O estudo aponta ainda que mudança do clima associada à ação humana amplificou o efeito do El Niño para que chuvas extraordinariamente intensas acontecessem. Porém, destacaram os cientistas, elas poderiam não ter causado tanta devastação em Porto Alegre, caso os sistemas de proteção da cidade estivessem funcionando.

— A intensidade catastrófica das chuvas está associada às mudanças climáticas e ao El Niño, mas a magnitude e a persistência de seus efeitos foram agravadas pela falta de preparo para eventos climáticos, de qualquer grau. Essas chuvas causariam um desastre, mas ele poderia não ter sido tão grande, se houvesse um mínimo de preparo — afirma a professora de Oceanografia da Universidade Federal de Santa Catarina Regina Rodrigues, uma das autoras do estudo e especialista nos impactos do El Niño no Sul do Brasil.

O estudo também salienta que a destruição da vegetação nativa e a ocupação das margens dos rios contribuiu para amplificar o potencial destrutivo das chuvas do fim de abril e início de maio.

O trabalho destaca que o sistema de diques, comportas e bombas de Porto Alegre começou a falhar quando o nível do Lago Guaíba chegou a 4,5 metros, a despeito de, em tese, ter sido construído para suportar uma inundação de até seis metros.

Também coautora do estudo, a cientista Maja Vahlberg, do Centro Climático da Cruz Vermelha e do Crescente Vermelho, em Haia, na Holanda, observa que houve alerta meteorológico, mas pouca ação de resposta.

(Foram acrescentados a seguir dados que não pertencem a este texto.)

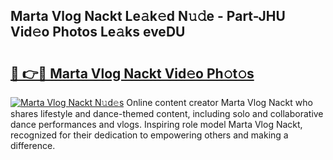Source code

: ## Marta Vlog Nackt Le𝚊k𝚎d N𝚞𝚍e - Part-JHU Vid𝚎o Photos Le𝚊ks eveDU

# <h2><a href="http://fb99ar.evod.top/?m=Marta+Vlog+Nackt">🔗 👉🔴 Marta Vlog Nackt Vid𝚎o Ph𝚘t𝚘s</a></h2>

[![Marta Vlog Nackt N𝚞d𝚎s](https://i.imgur.com/8V9OHl7.gif)](http://fb99ar.evod.top/?m=Marta+Vlog+Nackt)
Online content creator Marta Vlog Nackt who shares lifestyle and dance-themed content, including solo and collaborative dance performances and vlogs. Inspiring role model Marta Vlog Nackt, recognized for their dedication to empowering others and making a difference. 
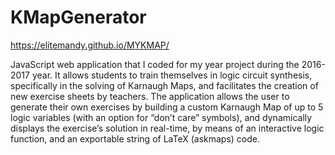 # KMapGenerator

https://elitemandy.github.io/MYKMAP/

JavaScript web application that I coded for my year project during the 2016-2017 year. It allows students to train themselves in logic circuit synthesis, specifically in the solving of Karnaugh Maps, and facilitates the creation of new exercise sheets by teachers. The application allows the user to generate their own exercises by building a custom Karnaugh Map of up to 5 logic variables (with an option for “don’t care” symbols), and dynamically displays the exercise’s solution in real-time, by means of an interactive logic function, and an exportable string of LaTeX (askmaps) code.
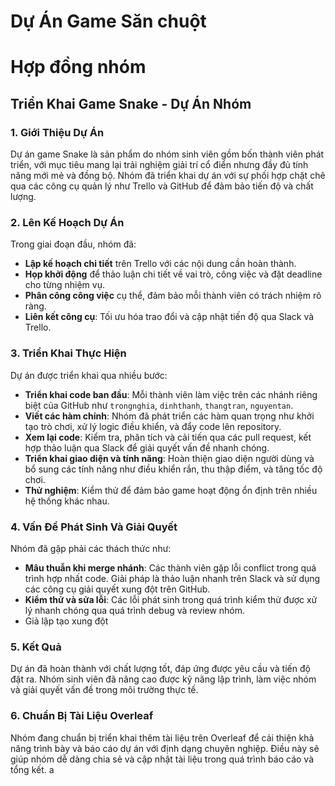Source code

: # Dự Án Game Săn chuột
# Hợp đồng nhóm

## Triển Khai Game Snake - Dự Án Nhóm

### 1. Giới Thiệu Dự Án
Dự án game Snake là sản phẩm do nhóm sinh viên gồm bốn thành viên phát triển, với mục tiêu mang lại trải nghiệm giải trí cổ điển nhưng đầy đủ tính năng mới mẻ và đồng bộ. Nhóm đã triển khai dự án với sự phối hợp chặt chẽ qua các công cụ quản lý như Trello và GitHub để đảm bảo tiến độ và chất lượng.

### 2. Lên Kế Hoạch Dự Án
Trong giai đoạn đầu, nhóm đã:
- **Lập kế hoạch chi tiết** trên Trello với các nội dung cần hoàn thành.
- **Họp khởi động** để thảo luận chi tiết về vai trò, công việc và đặt deadline cho từng nhiệm vụ.
- **Phân công công việc** cụ thể, đảm bảo mỗi thành viên có trách nhiệm rõ ràng.
- **Liên kết công cụ**: Tối ưu hóa trao đổi và cập nhật tiến độ qua Slack và Trello.

### 3. Triển Khai Thực Hiện
Dự án được triển khai qua nhiều bước:
- **Triển khai code ban đầu**: Mỗi thành viên làm việc trên các nhánh riêng biệt của GitHub như `trongnghia`, `dinhthanh`, `thangtran`, `nguyentan`.
- **Viết các hàm chính**: Nhóm đã phát triển các hàm quan trọng như khởi tạo trò chơi, xử lý logic điều khiển, và đẩy code lên repository.
- **Xem lại code**: Kiểm tra, phân tích và cải tiến qua các pull request, kết hợp thảo luận qua Slack để giải quyết vấn đề nhanh chóng.
- **Triển khai giao diện và tính năng**: Hoàn thiện giao diện người dùng và bổ sung các tính năng như điều khiển rắn, thu thập điểm, và tăng tốc độ chơi.
- **Thử nghiệm**: Kiểm thử để đảm bảo game hoạt động ổn định trên nhiều hệ thống khác nhau.

### 4. Vấn Đề Phát Sinh Và Giải Quyết
Nhóm đã gặp phải các thách thức như:
- **Mâu thuẫn khi merge nhánh**: Các thành viên gặp lỗi conflict trong quá trình hợp nhất code. Giải pháp là thảo luận nhanh trên Slack và sử dụng các công cụ giải quyết xung đột trên GitHub.
- **Kiểm thử và sửa lỗi**: Các lỗi phát sinh trong quá trình kiểm thử được xử lý nhanh chóng qua quá trình debug và review nhóm.
- Giả lập tạo xung đột

### 5. Kết Quả
Dự án đã hoàn thành với chất lượng tốt, đáp ứng được yêu cầu và tiến độ đặt ra. Nhóm sinh viên đã nâng cao được kỹ năng lập trình, làm việc nhóm và giải quyết vấn đề trong môi trường thực tế.

### 6. Chuẩn Bị Tài Liệu Overleaf
Nhóm đang chuẩn bị triển khai thêm tài liệu trên Overleaf để cải thiện khả năng trình bày và báo cáo dự án với định dạng chuyên nghiệp. Điều này sẽ giúp nhóm dễ dàng chia sẻ và cập nhật tài liệu trong quá trình báo cáo và tổng kết.
a

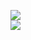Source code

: [![](https://img.shields.io/badge/Made%20With-Github%20Spray-lightgrey.svg?style=for-the-badge&logo=github)](https://github.com/Annihil/github-spray#31269)  
[![](https://i.imgur.com/2DrTn0Z.gif)](https://github.com/Annihil/github-spray)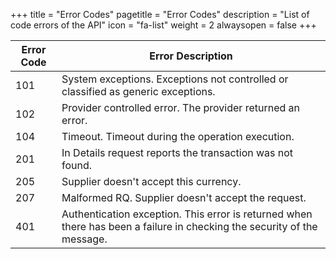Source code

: +++
title = "Error Codes"
pagetitle = "Error Codes"
description = "List of code errors of the API"
icon = "fa-list"
weight = 2
alwaysopen = false
+++

|Error Code|Error Description|
| ----- | ----- |
|101|System exceptions. Exceptions not controlled or classified as generic exceptions.|
|102|Provider controlled error. The provider returned an error.|
|104|Timeout. Timeout during the operation execution.|
|201|In Details request reports the transaction was not found.|
|205|Supplier doesn't accept this currency.|
|207|Malformed RQ. Supplier doesn't accept the request.|
|401|Authentication exception. This error is returned when there has been a failure in checking the security of the message.|
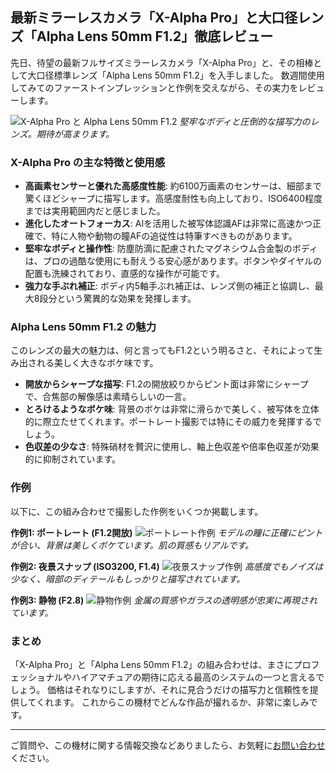 ## 最新ミラーレスカメラ「X-Alpha Pro」と大口径レンズ「Alpha Lens 50mm F1.2」徹底レビュー

先日、待望の最新フルサイズミラーレスカメラ「X-Alpha Pro」と、その相棒として大口径標準レンズ「Alpha Lens 50mm F1.2」を入手しました。
数週間使用してみてのファーストインプレッションと作例を交えながら、その実力をレビューします。

![X-Alpha Pro と Alpha Lens 50mm F1.2](images/x-alpha-pro-lens.jpg)
*堅牢なボディと圧倒的な描写力のレンズ。期待が高まります。*

### X-Alpha Pro の主な特徴と使用感

- **高画素センサーと優れた高感度性能**: 約6100万画素のセンサーは、細部まで驚くほどシャープに描写します。高感度耐性も向上しており、ISO6400程度までは実用範囲内だと感じました。
- **進化したオートフォーカス**: AIを活用した被写体認識AFは非常に高速かつ正確で、特に人物や動物の瞳AFの追従性は特筆すべきものがあります。
- **堅牢なボディと操作性**: 防塵防滴に配慮されたマグネシウム合金製のボディは、プロの過酷な使用にも耐えうる安心感があります。ボタンやダイヤルの配置も洗練されており、直感的な操作が可能です。
- **強力な手ぶれ補正**: ボディ内5軸手ぶれ補正は、レンズ側の補正と協調し、最大8段分という驚異的な効果を発揮します。

### Alpha Lens 50mm F1.2 の魅力

このレンズの最大の魅力は、何と言ってもF1.2という明るさと、それによって生み出される美しく大きなボケ味です。

- **開放からシャープな描写**: F1.2の開放絞りからピント面は非常にシャープで、合焦部の解像感は素晴らしいの一言。
- **とろけるようなボケ味**: 背景のボケは非常に滑らかで美しく、被写体を立体的に際立たせてくれます。ポートレート撮影では特にその威力を発揮するでしょう。
- **色収差の少なさ**: 特殊硝材を贅沢に使用し、軸上色収差や倍率色収差が効果的に抑制されています。

### 作例

以下に、この組み合わせで撮影した作例をいくつか掲載します。

**作例1: ポートレート (F1.2開放)**
![ポートレート作例](images/portrait_sample_x_alpha.jpg)
*モデルの瞳に正確にピントが合い、背景は美しくボケています。肌の質感もリアルです。*

**作例2: 夜景スナップ (ISO3200, F1.4)**
![夜景スナップ作例](images/night_snap_x_alpha.jpg)
*高感度でもノイズは少なく、暗部のディテールもしっかりと描写されています。*

**作例3: 静物 (F2.8)**
![静物作例](images/still_life_x_alpha.jpg)
*金属の質感やガラスの透明感が忠実に再現されています。*

### まとめ

「X-Alpha Pro」と「Alpha Lens 50mm F1.2」の組み合わせは、まさにプロフェッショナルやハイアマチュアの期待に応える最高のシステムの一つと言えるでしょう。
価格はそれなりにしますが、それに見合うだけの描写力と信頼性を提供してくれます。
これからこの機材でどんな作品が撮れるか、非常に楽しみです。

---
ご質問や、この機材に関する情報交換などありましたら、お気軽に[お問い合わせ](index.html#contact)ください。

Não se trata de resiliência contra eventos inéditos, como esse, mas mesmo para chuvas que já ocorreram em outras ocasiões. O Rio Grande do Sul tem um histórico de enchentes, mas nunca desenvolveu sequer um plano estratégico, acrescentaram os pesquisadores.

— A falha no sistema de proteção teve impacto importante porque permitiu a inundação de áreas que poderiam ter sido poupadas ou não ter sofrido tantos danos. Por exemplo, no Centro de Porto Alegre — disse Vahberg durante a apresentação do estudo.

Foram analisados os períodos de 29 de abril a 2 de maio, que concentraram as chuvas mais intensas. E também o período maior de 26 de abril, quando começou a chover com mais força, a 5 de maio, quando desabou a última das grandes tempestades.

Lincoln Muniz Alves, do Instituto Nacional de Pesquisas Espaciais (Inpe), também coautor do estudo, explica que foi analisado o período de maior severidade de chuvas. Ele ressalta, porém, que o cenário prosseguiu por todo o mês de maio, dando mais persistência e gravidade à inundação.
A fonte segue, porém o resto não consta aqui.